- Extracted records
■ ■ ■

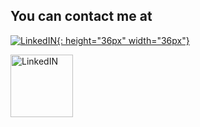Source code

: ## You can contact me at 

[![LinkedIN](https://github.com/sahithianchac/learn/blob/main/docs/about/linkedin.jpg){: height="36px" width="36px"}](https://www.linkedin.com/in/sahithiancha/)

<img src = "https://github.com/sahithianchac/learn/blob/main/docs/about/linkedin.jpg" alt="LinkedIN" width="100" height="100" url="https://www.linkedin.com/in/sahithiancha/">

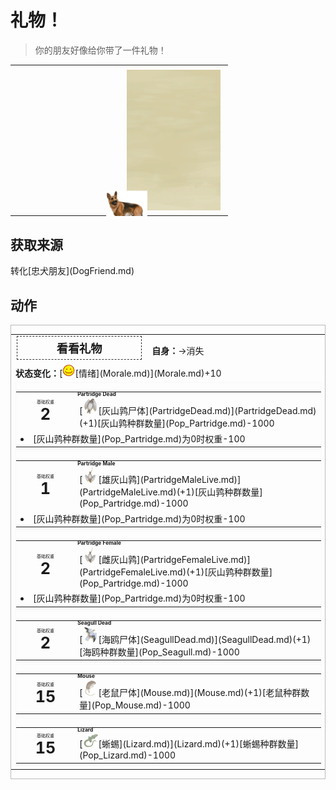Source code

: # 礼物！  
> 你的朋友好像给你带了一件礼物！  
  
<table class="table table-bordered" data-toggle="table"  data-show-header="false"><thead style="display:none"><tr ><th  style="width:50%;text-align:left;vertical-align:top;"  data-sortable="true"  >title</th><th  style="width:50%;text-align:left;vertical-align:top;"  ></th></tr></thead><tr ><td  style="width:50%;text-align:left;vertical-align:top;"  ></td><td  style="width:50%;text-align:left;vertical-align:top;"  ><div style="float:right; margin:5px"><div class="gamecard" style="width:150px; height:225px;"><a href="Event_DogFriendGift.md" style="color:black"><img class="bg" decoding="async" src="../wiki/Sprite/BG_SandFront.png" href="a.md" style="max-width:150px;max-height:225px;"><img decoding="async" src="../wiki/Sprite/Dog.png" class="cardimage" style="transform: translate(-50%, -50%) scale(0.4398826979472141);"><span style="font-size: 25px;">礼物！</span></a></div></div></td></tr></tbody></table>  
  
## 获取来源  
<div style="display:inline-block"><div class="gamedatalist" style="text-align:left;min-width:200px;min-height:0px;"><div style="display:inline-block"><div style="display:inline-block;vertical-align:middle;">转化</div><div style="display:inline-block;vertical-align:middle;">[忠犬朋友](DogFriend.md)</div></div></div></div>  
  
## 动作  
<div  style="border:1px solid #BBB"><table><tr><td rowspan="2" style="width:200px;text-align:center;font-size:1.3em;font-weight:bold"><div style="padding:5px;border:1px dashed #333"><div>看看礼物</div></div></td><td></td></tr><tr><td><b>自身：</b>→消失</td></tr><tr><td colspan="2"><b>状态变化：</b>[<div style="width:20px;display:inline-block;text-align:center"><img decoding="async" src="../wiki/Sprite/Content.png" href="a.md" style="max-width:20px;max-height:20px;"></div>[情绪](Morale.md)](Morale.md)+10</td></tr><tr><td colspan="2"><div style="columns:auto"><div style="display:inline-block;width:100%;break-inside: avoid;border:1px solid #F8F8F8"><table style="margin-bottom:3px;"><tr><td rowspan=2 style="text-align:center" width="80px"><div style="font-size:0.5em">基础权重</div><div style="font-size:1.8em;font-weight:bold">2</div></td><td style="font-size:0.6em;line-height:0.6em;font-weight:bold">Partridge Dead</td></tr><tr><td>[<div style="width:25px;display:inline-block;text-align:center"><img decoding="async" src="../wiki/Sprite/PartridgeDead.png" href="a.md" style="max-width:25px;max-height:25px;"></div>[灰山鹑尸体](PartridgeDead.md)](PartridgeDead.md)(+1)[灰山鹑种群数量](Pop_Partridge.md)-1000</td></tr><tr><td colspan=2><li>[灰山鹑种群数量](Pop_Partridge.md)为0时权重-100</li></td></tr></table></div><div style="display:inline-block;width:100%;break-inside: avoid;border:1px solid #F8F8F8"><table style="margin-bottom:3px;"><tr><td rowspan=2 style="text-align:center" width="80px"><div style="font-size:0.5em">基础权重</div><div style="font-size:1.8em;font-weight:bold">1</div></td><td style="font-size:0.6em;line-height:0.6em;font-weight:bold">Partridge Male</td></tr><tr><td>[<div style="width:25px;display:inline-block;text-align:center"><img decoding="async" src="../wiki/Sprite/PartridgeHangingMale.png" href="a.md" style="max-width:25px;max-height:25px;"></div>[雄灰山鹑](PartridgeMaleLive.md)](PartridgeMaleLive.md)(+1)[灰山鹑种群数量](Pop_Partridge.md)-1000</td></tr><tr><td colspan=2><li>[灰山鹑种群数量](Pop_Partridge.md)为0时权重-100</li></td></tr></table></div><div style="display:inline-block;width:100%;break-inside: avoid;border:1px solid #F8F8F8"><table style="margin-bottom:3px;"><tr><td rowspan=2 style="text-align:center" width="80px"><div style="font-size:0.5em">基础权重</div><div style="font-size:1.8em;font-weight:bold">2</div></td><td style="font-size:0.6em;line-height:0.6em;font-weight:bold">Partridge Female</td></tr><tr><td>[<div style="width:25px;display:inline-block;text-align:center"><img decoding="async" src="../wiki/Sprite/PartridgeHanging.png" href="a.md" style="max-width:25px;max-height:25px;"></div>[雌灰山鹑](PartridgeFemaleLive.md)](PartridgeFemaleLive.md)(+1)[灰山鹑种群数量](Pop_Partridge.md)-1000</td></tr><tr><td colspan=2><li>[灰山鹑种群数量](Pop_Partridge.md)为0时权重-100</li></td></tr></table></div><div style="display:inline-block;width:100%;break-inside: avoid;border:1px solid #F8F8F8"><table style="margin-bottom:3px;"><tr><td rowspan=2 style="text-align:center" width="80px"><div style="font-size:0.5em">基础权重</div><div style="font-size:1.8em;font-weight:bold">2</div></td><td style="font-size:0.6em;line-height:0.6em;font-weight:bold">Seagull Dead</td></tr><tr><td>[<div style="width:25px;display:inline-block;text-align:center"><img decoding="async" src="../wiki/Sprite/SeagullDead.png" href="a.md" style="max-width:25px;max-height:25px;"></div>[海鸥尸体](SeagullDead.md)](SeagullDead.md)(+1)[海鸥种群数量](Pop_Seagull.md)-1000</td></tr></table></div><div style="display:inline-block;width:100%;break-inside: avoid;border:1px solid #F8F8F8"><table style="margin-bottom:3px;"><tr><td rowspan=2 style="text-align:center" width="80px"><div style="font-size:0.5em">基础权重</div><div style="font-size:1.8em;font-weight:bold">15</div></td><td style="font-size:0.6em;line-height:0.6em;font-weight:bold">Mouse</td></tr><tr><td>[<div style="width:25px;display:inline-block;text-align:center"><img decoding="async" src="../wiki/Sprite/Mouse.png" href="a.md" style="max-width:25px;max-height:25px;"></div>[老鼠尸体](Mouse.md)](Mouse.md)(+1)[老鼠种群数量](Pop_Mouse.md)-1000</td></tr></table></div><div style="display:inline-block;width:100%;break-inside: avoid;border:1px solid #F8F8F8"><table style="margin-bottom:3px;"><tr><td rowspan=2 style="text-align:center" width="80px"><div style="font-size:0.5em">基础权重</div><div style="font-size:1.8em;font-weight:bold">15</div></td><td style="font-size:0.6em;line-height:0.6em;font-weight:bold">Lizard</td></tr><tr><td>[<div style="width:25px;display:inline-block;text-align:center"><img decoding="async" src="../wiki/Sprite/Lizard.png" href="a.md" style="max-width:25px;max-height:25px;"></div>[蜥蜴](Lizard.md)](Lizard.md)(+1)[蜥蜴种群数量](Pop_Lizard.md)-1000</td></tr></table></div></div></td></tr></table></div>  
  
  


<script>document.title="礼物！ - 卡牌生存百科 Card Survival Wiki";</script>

■ ■ ■

- What the exercise asks
Leave the pictures out and return the rest of the listing exactly.

- Output
Source code

: ## You can contact me at 

[![LinkedIN](https://github.com/sahithianchac/learn/blob/main/docs/about/linkedin.jpg){: height="36px" width="36px"}](https://www.linkedin.com/in/sahithiancha/)

<img src = "https://github.com/sahithianchac/learn/blob/main/docs/about/linkedin.jpg" alt="LinkedIN" width="100" height="100" url="https://www.linkedin.com/in/sahithiancha/">

Source code

: # 礼物！  
> 你的朋友好像给你带了一件礼物！  
  
<table class="table table-bordered" data-toggle="table"  data-show-header="false"><thead style="display:none"><tr ><th  style="width:50%;text-align:left;vertical-align:top;"  data-sortable="true"  >title</th><th  style="width:50%;text-align:left;vertical-align:top;"  ></th></tr></thead><tr ><td  style="width:50%;text-align:left;vertical-align:top;"  ></td><td  style="width:50%;text-align:left;vertical-align:top;"  ><div style="float:right; margin:5px"><div class="gamecard" style="width:150px; height:225px;"><a href="Event_DogFriendGift.md" style="color:black"><img class="bg" decoding="async" src="../wiki/Sprite/BG_SandFront.png" href="a.md" style="max-width:150px;max-height:225px;"><img decoding="async" src="../wiki/Sprite/Dog.png" class="cardimage" style="transform: translate(-50%, -50%) scale(0.4398826979472141);"><span style="font-size: 25px;">礼物！</span></a></div></div></td></tr></tbody></table>  
  
## 获取来源  
<div style="display:inline-block"><div class="gamedatalist" style="text-align:left;min-width:200px;min-height:0px;"><div style="display:inline-block"><div style="display:inline-block;vertical-align:middle;">转化</div><div style="display:inline-block;vertical-align:middle;">[忠犬朋友](DogFriend.md)</div></div></div></div>  
  
## 动作  
<div  style="border:1px solid #BBB"><table><tr><td rowspan="2" style="width:200px;text-align:center;font-size:1.3em;font-weight:bold"><div style="padding:5px;border:1px dashed #333"><div>看看礼物</div></div></td><td></td></tr><tr><td><b>自身：</b>→消失</td></tr><tr><td colspan="2"><b>状态变化：</b>[<div style="width:20px;display:inline-block;text-align:center"><img decoding="async" src="../wiki/Sprite/Content.png" href="a.md" style="max-width:20px;max-height:20px;"></div>[情绪](Morale.md)](Morale.md)+10</td></tr><tr><td colspan="2"><div style="columns:auto"><div style="display:inline-block;width:100%;break-inside: avoid;border:1px solid #F8F8F8"><table style="margin-bottom:3px;"><tr><td rowspan=2 style="text-align:center" width="80px"><div style="font-size:0.5em">基础权重</div><div style="font-size:1.8em;font-weight:bold">2</div></td><td style="font-size:0.6em;line-height:0.6em;font-weight:bold">Partridge Dead</td></tr><tr><td>[<div style="width:25px;display:inline-block;text-align:center"><img decoding="async" src="../wiki/Sprite/PartridgeDead.png" href="a.md" style="max-width:25px;max-height:25px;"></div>[灰山鹑尸体](PartridgeDead.md)](PartridgeDead.md)(+1)[灰山鹑种群数量](Pop_Partridge.md)-1000</td></tr><tr><td colspan=2><li>[灰山鹑种群数量](Pop_Partridge.md)为0时权重-100</li></td></tr></table></div><div style="display:inline-block;width:100%;break-inside: avoid;border:1px solid #F8F8F8"><table style="margin-bottom:3px;"><tr><td rowspan=2 style="text-align:center" width="80px"><div style="font-size:0.5em">基础权重</div><div style="font-size:1.8em;font-weight:bold">1</div></td><td style="font-size:0.6em;line-height:0.6em;font-weight:bold">Partridge Male</td></tr><tr><td>[<div style="width:25px;display:inline-block;text-align:center"><img decoding="async" src="../wiki/Sprite/PartridgeHangingMale.png" href="a.md" style="max-width:25px;max-height:25px;"></div>[雄灰山鹑](PartridgeMaleLive.md)](PartridgeMaleLive.md)(+1)[灰山鹑种群数量](Pop_Partridge.md)-1000</td></tr><tr><td colspan=2><li>[灰山鹑种群数量](Pop_Partridge.md)为0时权重-100</li></td></tr></table></div><div style="display:inline-block;width:100%;break-inside: avoid;border:1px solid #F8F8F8"><table style="margin-bottom:3px;"><tr><td rowspan=2 style="text-align:center" width="80px"><div style="font-size:0.5em">基础权重</div><div style="font-size:1.8em;font-weight:bold">2</div></td><td style="font-size:0.6em;line-height:0.6em;font-weight:bold">Partridge Female</td></tr><tr><td>[<div style="width:25px;display:inline-block;text-align:center"><img decoding="async" src="../wiki/Sprite/PartridgeHanging.png" href="a.md" style="max-width:25px;max-height:25px;"></div>[雌灰山鹑](PartridgeFemaleLive.md)](PartridgeFemaleLive.md)(+1)[灰山鹑种群数量](Pop_Partridge.md)-1000</td></tr><tr><td colspan=2><li>[灰山鹑种群数量](Pop_Partridge.md)为0时权重-100</li></td></tr></table></div><div style="display:inline-block;width:100%;break-inside: avoid;border:1px solid #F8F8F8"><table style="margin-bottom:3px;"><tr><td rowspan=2 style="text-align:center" width="80px"><div style="font-size:0.5em">基础权重</div><div style="font-size:1.8em;font-weight:bold">2</div></td><td style="font-size:0.6em;line-height:0.6em;font-weight:bold">Seagull Dead</td></tr><tr><td>[<div style="width:25px;display:inline-block;text-align:center"><img decoding="async" src="../wiki/Sprite/SeagullDead.png" href="a.md" style="max-width:25px;max-height:25px;"></div>[海鸥尸体](SeagullDead.md)](SeagullDead.md)(+1)[海鸥种群数量](Pop_Seagull.md)-1000</td></tr></table></div><div style="display:inline-block;width:100%;break-inside: avoid;border:1px solid #F8F8F8"><table style="margin-bottom:3px;"><tr><td rowspan=2 style="text-align:center" width="80px"><div style="font-size:0.5em">基础权重</div><div style="font-size:1.8em;font-weight:bold">15</div></td><td style="font-size:0.6em;line-height:0.6em;font-weight:bold">Mouse</td></tr><tr><td>[<div style="width:25px;display:inline-block;text-align:center"><img decoding="async" src="../wiki/Sprite/Mouse.png" href="a.md" style="max-width:25px;max-height:25px;"></div>[老鼠尸体](Mouse.md)](Mouse.md)(+1)[老鼠种群数量](Pop_Mouse.md)-1000</td></tr></table></div><div style="display:inline-block;width:100%;break-inside: avoid;border:1px solid #F8F8F8"><table style="margin-bottom:3px;"><tr><td rowspan=2 style="text-align:center" width="80px"><div style="font-size:0.5em">基础权重</div><div style="font-size:1.8em;font-weight:bold">15</div></td><td style="font-size:0.6em;line-height:0.6em;font-weight:bold">Lizard</td></tr><tr><td>[<div style="width:25px;display:inline-block;text-align:center"><img decoding="async" src="../wiki/Sprite/Lizard.png" href="a.md" style="max-width:25px;max-height:25px;"></div>[蜥蜴](Lizard.md)](Lizard.md)(+1)[蜥蜴种群数量](Pop_Lizard.md)-1000</td></tr></table></div></div></td></tr></table></div>  
  
  


<script>document.title="礼物！ - 卡牌生存百科 Card Survival Wiki";</script>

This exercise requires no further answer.